◆ EXERCISE
Apart from the pictures, every record here must be copied word for word.

### SOURCE DATA

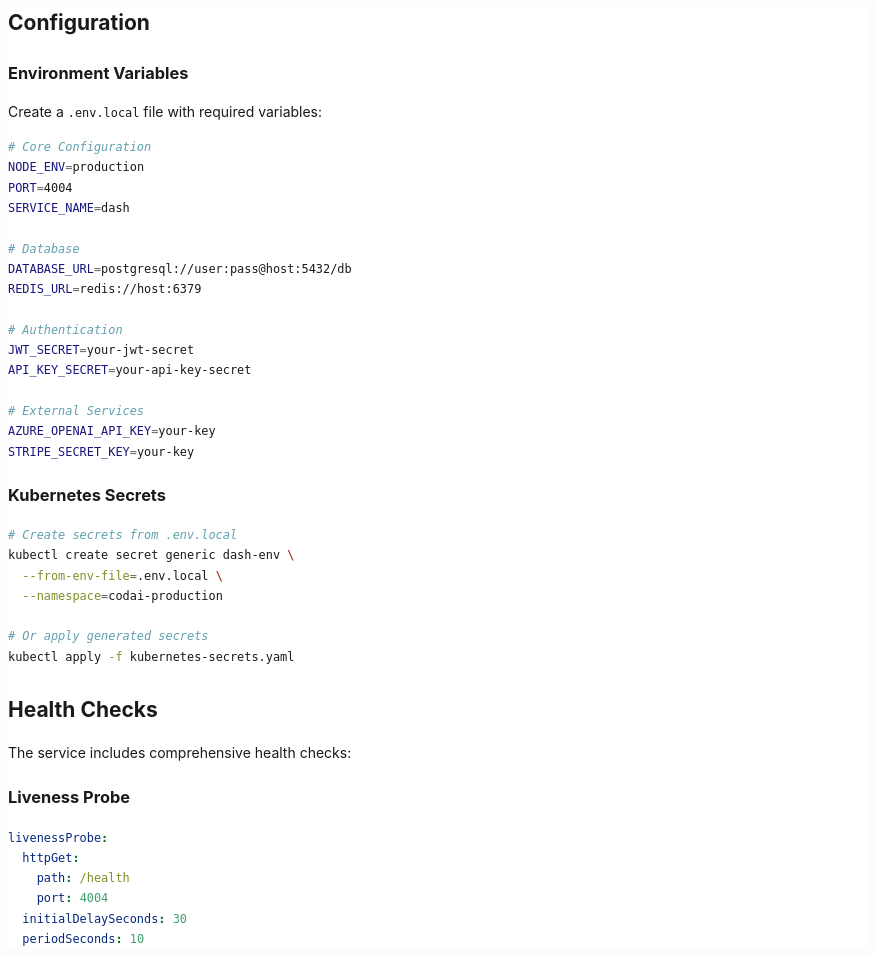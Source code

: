 ## Configuration

### Environment Variables

Create a `.env.local` file with required variables:

```bash
# Core Configuration
NODE_ENV=production
PORT=4004
SERVICE_NAME=dash

# Database
DATABASE_URL=postgresql://user:pass@host:5432/db
REDIS_URL=redis://host:6379

# Authentication
JWT_SECRET=your-jwt-secret
API_KEY_SECRET=your-api-key-secret

# External Services
AZURE_OPENAI_API_KEY=your-key
STRIPE_SECRET_KEY=your-key
```

### Kubernetes Secrets

```bash
# Create secrets from .env.local
kubectl create secret generic dash-env \
  --from-env-file=.env.local \
  --namespace=codai-production

# Or apply generated secrets
kubectl apply -f kubernetes-secrets.yaml
```

## Health Checks

The service includes comprehensive health checks:

### Liveness Probe

```yaml
livenessProbe:
  httpGet:
    path: /health
    port: 4004
  initialDelaySeconds: 30
  periodSeconds: 10
```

######

◆ EXPECTED ANSWER
Source code

: ## Configuration

### Environment Variables

Create a `.env.local` file with required variables:

```bash
# Core Configuration
NODE_ENV=production
PORT=4004
SERVICE_NAME=dash

# Database
DATABASE_URL=postgresql://user:pass@host:5432/db
REDIS_URL=redis://host:6379

# Authentication
JWT_SECRET=your-jwt-secret
API_KEY_SECRET=your-api-key-secret

# External Services
AZURE_OPENAI_API_KEY=your-key
STRIPE_SECRET_KEY=your-key
```

### Kubernetes Secrets

```bash
# Create secrets from .env.local
kubectl create secret generic dash-env \
  --from-env-file=.env.local \
  --namespace=codai-production

# Or apply generated secrets
kubectl apply -f kubernetes-secrets.yaml
```

## Health Checks

The service includes comprehensive health checks:

### Liveness Probe

```yaml
livenessProbe:
  httpGet:
    path: /health
    port: 4004
  initialDelaySeconds: 30
  periodSeconds: 10
```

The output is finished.